Mourir pour se rappeler son avenir
L’auteur, avant de nous entraîner dans ses labyrinthes, nous prévient dans sa préface : “Vous avez tout à fait raison de douter de l’intérêt des pages qui vont suivre, puisque, chemin faisant, c’est le mystère de cette rupture radicale entre Moret et Mauret que je vais tenter d’éclaircir”. Le propos pourrait sembler mince puisque tout est histoire de noms donc de mots. Mais n’est-ce pas là plonger au coeur de la littérature ?
Et le lecteur se laisse prendre à cette quête au titre “imparfait” puisque, d’une certaine façon, Mademoiselle Lévy n’est que l’accessoire et le désir d’une déchirure. Tout cela sans le savoir, à son corps défendant, même si elle indique à sa façon qu’il n’est pas d’amour heureux et le tout en hantant les salles de cinéma lilloises.
Le narrateur du livre plonge dans une recherche identitaire où le double fait le jeu du un en nous racontant “Une saison à l’envers”, livre pivot du transfuge de Moret en Mauret sans en citer la moindre ligne. Le scripteur va rencontrer l’auteur devenu célèbre et en remonter l’histoire et ses incohérences notoires qui filent entre les doigts de la fiction, du réel et de leur narration.
L’ensemble reste néanmoins non sans mystère et c’est peu dire même si le narrateur remonte, en “biographe” attentif à la vie de son héros (comme la sienne propre), une existence là où se mêlent les années d’occupation, la guerre de Corée, les séminaires de Lacan (entre autres).
Tout est construit de manière à prouver que l’illusion d’une “belle” vie sépare parfois de la vie elle-même. Mais c’est ainsi que se coursent les rêves toute une vie durant comme un chien attaché à un chariot par une chaîne trop courte et que le narrateur/auteur tente de rallonger. C’est aussi d’une certaine manière mourir pour se rappeler son avenir.

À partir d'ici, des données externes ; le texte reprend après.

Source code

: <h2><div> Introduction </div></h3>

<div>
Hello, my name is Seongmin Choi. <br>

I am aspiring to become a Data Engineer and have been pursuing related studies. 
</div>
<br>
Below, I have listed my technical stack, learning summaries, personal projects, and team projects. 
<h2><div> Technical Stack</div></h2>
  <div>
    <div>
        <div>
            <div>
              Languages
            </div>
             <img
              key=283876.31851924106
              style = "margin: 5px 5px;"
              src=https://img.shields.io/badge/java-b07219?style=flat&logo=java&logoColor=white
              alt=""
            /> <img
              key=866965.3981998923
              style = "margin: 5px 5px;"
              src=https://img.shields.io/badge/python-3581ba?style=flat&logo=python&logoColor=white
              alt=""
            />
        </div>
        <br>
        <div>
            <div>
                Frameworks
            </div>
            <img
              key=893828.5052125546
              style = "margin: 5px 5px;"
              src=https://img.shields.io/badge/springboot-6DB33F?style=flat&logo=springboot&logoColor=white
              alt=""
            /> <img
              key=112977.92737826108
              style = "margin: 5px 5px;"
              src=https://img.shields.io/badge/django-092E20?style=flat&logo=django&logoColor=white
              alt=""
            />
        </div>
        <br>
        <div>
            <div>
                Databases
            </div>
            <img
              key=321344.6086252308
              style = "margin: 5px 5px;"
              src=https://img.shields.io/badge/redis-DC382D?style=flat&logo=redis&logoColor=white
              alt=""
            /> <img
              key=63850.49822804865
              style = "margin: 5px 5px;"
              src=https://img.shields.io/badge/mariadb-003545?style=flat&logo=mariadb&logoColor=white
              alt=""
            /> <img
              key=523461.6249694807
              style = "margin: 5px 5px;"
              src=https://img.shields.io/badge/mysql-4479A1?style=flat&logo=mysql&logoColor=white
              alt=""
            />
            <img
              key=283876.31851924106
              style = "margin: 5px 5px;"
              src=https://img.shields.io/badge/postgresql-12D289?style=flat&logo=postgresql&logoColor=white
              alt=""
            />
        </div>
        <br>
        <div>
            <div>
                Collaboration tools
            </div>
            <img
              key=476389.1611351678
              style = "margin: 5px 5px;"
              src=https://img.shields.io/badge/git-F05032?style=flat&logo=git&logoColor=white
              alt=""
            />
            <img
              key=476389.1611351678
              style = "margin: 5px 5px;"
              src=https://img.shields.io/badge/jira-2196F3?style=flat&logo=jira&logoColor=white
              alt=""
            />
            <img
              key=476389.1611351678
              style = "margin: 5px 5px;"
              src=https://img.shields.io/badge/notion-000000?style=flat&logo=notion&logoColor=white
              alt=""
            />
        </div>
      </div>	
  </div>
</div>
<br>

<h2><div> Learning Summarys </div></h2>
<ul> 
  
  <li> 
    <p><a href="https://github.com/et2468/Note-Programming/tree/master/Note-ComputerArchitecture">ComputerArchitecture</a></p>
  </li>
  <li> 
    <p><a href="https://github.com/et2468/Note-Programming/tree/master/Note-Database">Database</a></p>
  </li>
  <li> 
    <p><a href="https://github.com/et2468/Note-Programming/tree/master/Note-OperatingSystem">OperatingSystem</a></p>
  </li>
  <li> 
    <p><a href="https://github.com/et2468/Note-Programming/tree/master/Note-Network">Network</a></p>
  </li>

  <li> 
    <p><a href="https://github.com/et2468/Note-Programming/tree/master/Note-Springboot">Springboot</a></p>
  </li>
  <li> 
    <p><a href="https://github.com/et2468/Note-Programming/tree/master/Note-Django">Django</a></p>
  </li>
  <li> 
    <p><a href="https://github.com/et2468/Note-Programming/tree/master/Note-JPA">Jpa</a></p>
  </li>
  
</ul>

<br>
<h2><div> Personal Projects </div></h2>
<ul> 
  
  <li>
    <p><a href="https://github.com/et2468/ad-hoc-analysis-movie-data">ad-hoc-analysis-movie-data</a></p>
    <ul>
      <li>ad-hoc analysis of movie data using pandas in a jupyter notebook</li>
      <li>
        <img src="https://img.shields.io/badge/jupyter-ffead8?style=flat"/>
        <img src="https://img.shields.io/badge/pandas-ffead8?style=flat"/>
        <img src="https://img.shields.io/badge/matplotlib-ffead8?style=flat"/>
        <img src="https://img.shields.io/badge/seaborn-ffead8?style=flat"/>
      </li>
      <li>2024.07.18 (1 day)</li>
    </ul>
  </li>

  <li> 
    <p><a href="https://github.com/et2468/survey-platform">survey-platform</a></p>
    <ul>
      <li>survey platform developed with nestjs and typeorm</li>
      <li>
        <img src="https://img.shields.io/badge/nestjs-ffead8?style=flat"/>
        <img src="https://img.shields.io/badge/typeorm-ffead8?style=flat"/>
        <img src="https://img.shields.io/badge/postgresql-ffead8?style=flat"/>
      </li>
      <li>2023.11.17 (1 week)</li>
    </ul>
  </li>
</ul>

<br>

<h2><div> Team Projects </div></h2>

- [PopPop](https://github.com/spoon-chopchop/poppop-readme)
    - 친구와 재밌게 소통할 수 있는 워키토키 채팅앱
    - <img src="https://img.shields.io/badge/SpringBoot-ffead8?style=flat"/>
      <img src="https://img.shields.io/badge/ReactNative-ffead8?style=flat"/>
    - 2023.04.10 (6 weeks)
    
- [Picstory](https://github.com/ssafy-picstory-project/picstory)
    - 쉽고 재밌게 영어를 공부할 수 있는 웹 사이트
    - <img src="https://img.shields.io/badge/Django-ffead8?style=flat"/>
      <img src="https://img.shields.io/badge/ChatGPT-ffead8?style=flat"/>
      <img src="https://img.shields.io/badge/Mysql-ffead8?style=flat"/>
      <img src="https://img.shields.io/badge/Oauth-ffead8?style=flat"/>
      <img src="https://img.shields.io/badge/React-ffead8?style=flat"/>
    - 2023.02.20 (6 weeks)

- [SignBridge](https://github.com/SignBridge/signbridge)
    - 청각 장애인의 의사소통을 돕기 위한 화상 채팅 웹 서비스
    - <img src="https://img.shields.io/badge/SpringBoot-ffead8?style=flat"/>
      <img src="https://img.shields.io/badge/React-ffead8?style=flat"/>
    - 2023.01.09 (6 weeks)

Il se peut en effet qu’avec la transformation du nom, l’âme se transforme comme une rivière le fait en quittant son lit d’origine. A la dissection du coeur, Pierret préfère judicieusement celle des faits. Ce qui est plus probant là où une vie morte opte pour une autre qui semble plus vivante et appelle à son avenir par effet de transplantation.

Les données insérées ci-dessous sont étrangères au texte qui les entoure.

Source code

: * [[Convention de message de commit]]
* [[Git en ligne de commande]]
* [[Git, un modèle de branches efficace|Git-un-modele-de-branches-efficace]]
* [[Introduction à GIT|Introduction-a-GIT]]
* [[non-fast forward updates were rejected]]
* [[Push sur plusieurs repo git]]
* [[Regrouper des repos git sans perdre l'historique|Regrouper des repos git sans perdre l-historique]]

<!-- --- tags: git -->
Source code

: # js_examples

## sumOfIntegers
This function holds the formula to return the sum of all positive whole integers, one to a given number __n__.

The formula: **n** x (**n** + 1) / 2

Mais cela ne se fait pas sans mal pour le héros comme pour le narrateur. “C’est à n’y rien comprendre me dire vous. J’avoue que je me sens moi-même un peu perdu”. Néanmoins, cela suit son cours au sein même d’imprécisions qui font le piment de la narration, de la vie et du livre. En ce sens, Mademoiselle Lévy entraîne par sa conversation une conversion que l’auteur analyse avec la verve d’une écriture alimentée d’une culture aussi ironique qu’encyclopédique.
Entre autres sous le signe du cinéma et non seulement celui des séances lilloises. Il passe de “Allemagne année zéro” jusqu’à Darry Cowl. C’est dire un tel périple.
jean-paul gavard-perret
Marc Pierret, Mademoiselle Lévy, éditions Tinbad, coll. Tinbad roman, Paris, 2019, 168 p. — 18,00 €. Parution le 26 mars.